Gelmiş Misafirlerimize şehrimizi tanıtalım diyerek terme caddesinde başladık.

Kapıcı camisini ve çarşı camisini gezdik tarih öncesi yapıları tanıttık.

Daha sonra ikinci ve üçüncü çarşının olduğu yerde 1930 yıllara kadar bedesten varmış tarihi kapalı çarşı.

Yıllarca Selçukluya, Osmanlıya ve cumhuriyetin kurulduğu yıllarda Kırşehirliye hizmet vermiş.

Köylünün, şehirlin alış verişi yaptığı bedesten bugün yok.

Buraya çokbilmiş diplomalı ilin valisi geldiğinde bu bedesten’i yerle bir etmiş.

Bugünkü gördüğünüz beton armayı bırakmış.

O zaman bedestenin dört kapısı varmış, her kapı bir camiye açılırmış.

Bugün camiler korumada bedesten yok ortada.

Uzun çarşıyı şöyle ayaküzeri bir dolaşıp Cacabey meydanında tarihi Cacabeyin restorasyonundan bahsettik.

Daha sonra Ahi camisini tanıtıp külliyenin güzelliğinde ne zaman hizmet vereceğinden konuştuk.

Kırşehir’e gelinirde tarihi kale gezilmez mi diyerek tarihi topraktan yığma kale üzerinde Kırşehir’e yüksekten bakın dedik.

Şimdi gördüğünüz manzara bizim çocukluk yıllarımızın ne Kırşehir’i nede tarihi kalesi.

Kale denince çocukların orta mektebi okudukları koşuştukları, kaynaştıkları, oynaştıkları yerdi.

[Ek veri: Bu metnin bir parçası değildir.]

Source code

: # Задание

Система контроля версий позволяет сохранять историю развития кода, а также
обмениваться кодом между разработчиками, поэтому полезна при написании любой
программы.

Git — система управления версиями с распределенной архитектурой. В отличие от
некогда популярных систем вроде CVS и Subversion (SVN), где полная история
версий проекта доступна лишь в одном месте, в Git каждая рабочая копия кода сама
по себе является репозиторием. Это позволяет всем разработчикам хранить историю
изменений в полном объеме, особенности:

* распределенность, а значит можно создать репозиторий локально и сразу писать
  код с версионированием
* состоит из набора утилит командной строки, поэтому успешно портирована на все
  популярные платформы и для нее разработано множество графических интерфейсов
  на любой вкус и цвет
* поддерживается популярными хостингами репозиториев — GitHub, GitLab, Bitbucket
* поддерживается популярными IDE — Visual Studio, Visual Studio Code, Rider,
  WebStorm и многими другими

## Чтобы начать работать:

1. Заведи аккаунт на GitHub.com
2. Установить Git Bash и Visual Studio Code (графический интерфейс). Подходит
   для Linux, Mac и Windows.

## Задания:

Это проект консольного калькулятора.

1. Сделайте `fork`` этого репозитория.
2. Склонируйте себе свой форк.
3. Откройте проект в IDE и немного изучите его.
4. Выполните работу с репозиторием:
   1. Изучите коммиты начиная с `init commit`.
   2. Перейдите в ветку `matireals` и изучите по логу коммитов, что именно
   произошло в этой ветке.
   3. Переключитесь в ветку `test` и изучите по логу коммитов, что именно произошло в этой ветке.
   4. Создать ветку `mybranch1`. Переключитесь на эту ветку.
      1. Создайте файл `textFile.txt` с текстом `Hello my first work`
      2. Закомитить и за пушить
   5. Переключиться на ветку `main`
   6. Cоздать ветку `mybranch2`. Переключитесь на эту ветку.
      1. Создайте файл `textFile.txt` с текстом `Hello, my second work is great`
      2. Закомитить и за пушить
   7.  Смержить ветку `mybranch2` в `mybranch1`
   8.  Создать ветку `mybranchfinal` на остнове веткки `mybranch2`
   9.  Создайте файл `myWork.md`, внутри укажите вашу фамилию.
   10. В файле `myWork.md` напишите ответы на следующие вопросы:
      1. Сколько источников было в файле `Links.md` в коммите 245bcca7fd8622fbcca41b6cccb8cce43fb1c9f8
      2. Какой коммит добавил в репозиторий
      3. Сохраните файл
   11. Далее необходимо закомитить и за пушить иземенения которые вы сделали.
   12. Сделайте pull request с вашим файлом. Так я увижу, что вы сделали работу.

Şimdi ne orta mektebin binası nede oynaşan çocukları var.

Tarihi kale cami Allah’tan sağlam duruyor.

Beş vakit Müslümanları haydin namaza diye davet ediyor.

Tarihi cami olmasa onu da yerle bir ederdik.

Yıkmakta üzerimize yok.

Yapmak bizim işimiz değil, yıkma seçilmişlerin işi.

Yıkıcı takım her seçimde hazır.

Aylarca yapılan yapıları, bir haftaya bile bırakmadan yıkarız evvel Allah.

Çünkü Kırşehir seçilmiş yıkım ekibi her dönemde var.

Şimdi Kale kendi kaderiyle baş başa bırakılmış durumda Kırşehir’e küs bekliyor.

Yatırım izni yok, çivi çakan mahpushanelere güneş doğmuyor söylüyor.

Devlet ise hiç oralı olmuyor.

Kalede tarih var diyenler, nerede bu tarih diye soranlara bir çukur açmışlar bekliyor.

Kalede kazı çalışması var mı yok mu belli bile değil.

Açılmış birkaç telle çevrili çukurlar kimi bekliyorsa.

Kale ortaokulu yıkılmış yeri enkaz duruyor.

Etrafına süsleyen ağaçlar bir bir yok oluyor.

Gelen insanlar ayaküzeri kaleden Kırşehir’i kuşbakışı seyrediyor.

Bizde misafirlerimize Kırşehir’i tanıtıyoruz bu arada.

Burası tarihi topraktan yığma kale ne zamanda yapılmış derseniz çok efsane üretiliyor doğru bilgi olmasa da yıllar öncesinde yığma topraktan üzerinde duruyoruz..

Bura koruma altında çiviş çaktırmıyorlar.

Bu yüzden kalenin etrafının bakımsızlığı bundan dedik.